Permeability of bovine brain microvessel endothelial cells in vitro: barrier tightening by a factor released from astroglioma cells.

It has been shown both in vivo and in culture that astrocytes communicate with brain microvessel endothelial cells (BMECs) to induce many of the blood-brain barrier characteristics attributed to these unique cells. However, the results using cultured cells are conflicting as to whether this communication is dependent upon cell-cell contact.

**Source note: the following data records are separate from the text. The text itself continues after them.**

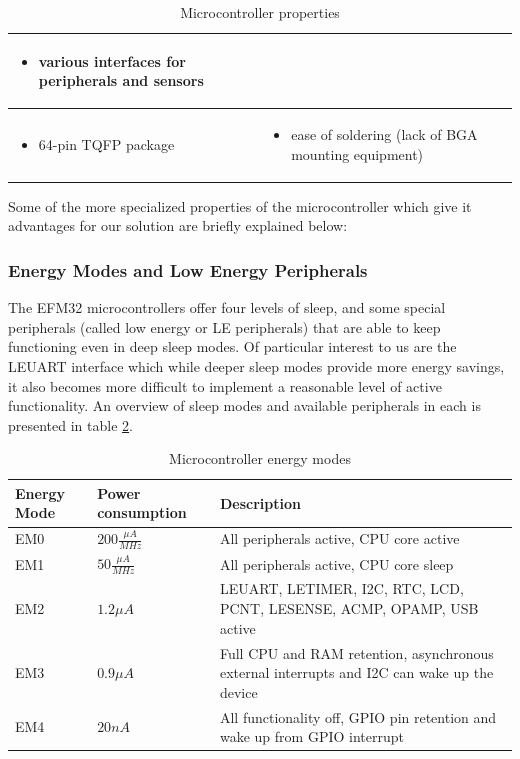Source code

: \begin{table}
\begin{tabular}{|m{}|m{}|}
	\begin{itemize}
	\item various interfaces for peripherals and sensors
	\end{itemize} \\
\hline
	\begin{itemize}
	\item 64-pin TQFP package
	\end{itemize} &
	\begin{itemize}
	\item ease of soldering (lack of BGA mounting equipment)
	\end{itemize} \\
\hline 
\end{tabular} 
\caption{Microcontroller properties}
\label{tab:microcontroller_properties}
\end{table}

Some of the more specialized properties of the microcontroller which give it advantages for our solution are briefly explained below:

\subsubsection*{Energy Modes and Low Energy Peripherals} The EFM32 microcontrollers offer four levels of sleep, and some special peripherals (called low energy or LE peripherals) that are able to keep functioning even in deep sleep modes. Of particular interest to us are the LEUART interface which while deeper sleep modes provide more energy savings, it also becomes more difficult to implement a reasonable level of active functionality. An overview of sleep modes and available peripherals in each is presented in table \ref{tab:microcontroller_modes}.

\begin{table}
\centering
\begin{tabular}{|l|l|m{6cm}|}
\hline
	\textbf{Energy Mode}&
	\textbf{Power consumption}&
	\textbf{Description}  \\ 
\hline
	EM0 &
	$200 \frac{\mu A}{MHz}$ &
	All peripherals active, CPU core active  \\ 
\hline
	EM1 &
	$50 \frac{\mu A}{MHz}$  &
	All peripherals active, CPU core sleep  \\ 
\hline
	EM2 &
	$1.2 \mu A$  &
	LEUART, LETIMER, I2C, RTC, LCD, PCNT, LESENSE, ACMP, OPAMP, USB active  \\ 
\hline
	EM3 &
	$0.9 \mu A$  &
	Full CPU and RAM retention, asynchronous external interrupts and I2C can wake up the device   \\ 
\hline
	EM4 &
	$20 nA$  &
	All functionality off, GPIO pin retention and wake up from GPIO interrupt  \\ 
\hline 
\end{tabular} 
\caption{Microcontroller energy modes}
\label{tab:microcontroller_modes}
\end{table}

In this study we used primary cultures of bovine BMECs grown as monolayers on polycarbonate filters to study the formation of the barrier in vitro and examine its modulation by rat C6 glioma cells. Effects were examined by treating postconfluent BMEC monolayers with medium conditioned continually by C6 cells from the basolateral side to mimic the in vivo orientation. Cell monolayer integrity was assessed using electrical resistance and by measuring diffusion of uncharged molecules. BMEC monolayers form a functionally polarized and leaky barrier, with maximal resistance of 160 omega . cm2 and significant flux of molecules of molecular weight less than 350 Da. Treatment with rat or human astroglioma cells rather than pericytoma cells or transformed fibroblasts results in a concentration-dependent 200-440% increase in electrical resistance and a coincident 50% decrease in permeability to sucrose and dextran (70 kDa). The decrease in passive diffusion is most likely due to a change in tight junctions and not to transcellular vesicular traffic. The findings support that astroglioma cells release one or more signals that are required for cultured BMECs to express a "differentiated" phenotype associated with a tighter barrier, increased gamma-glutamyl transpeptidase activity, and decreased pinocytic activity. The relative ease and quickness of this culture system makes it amenable to studies on cell-cell interaction and regulation of barrier maintenance.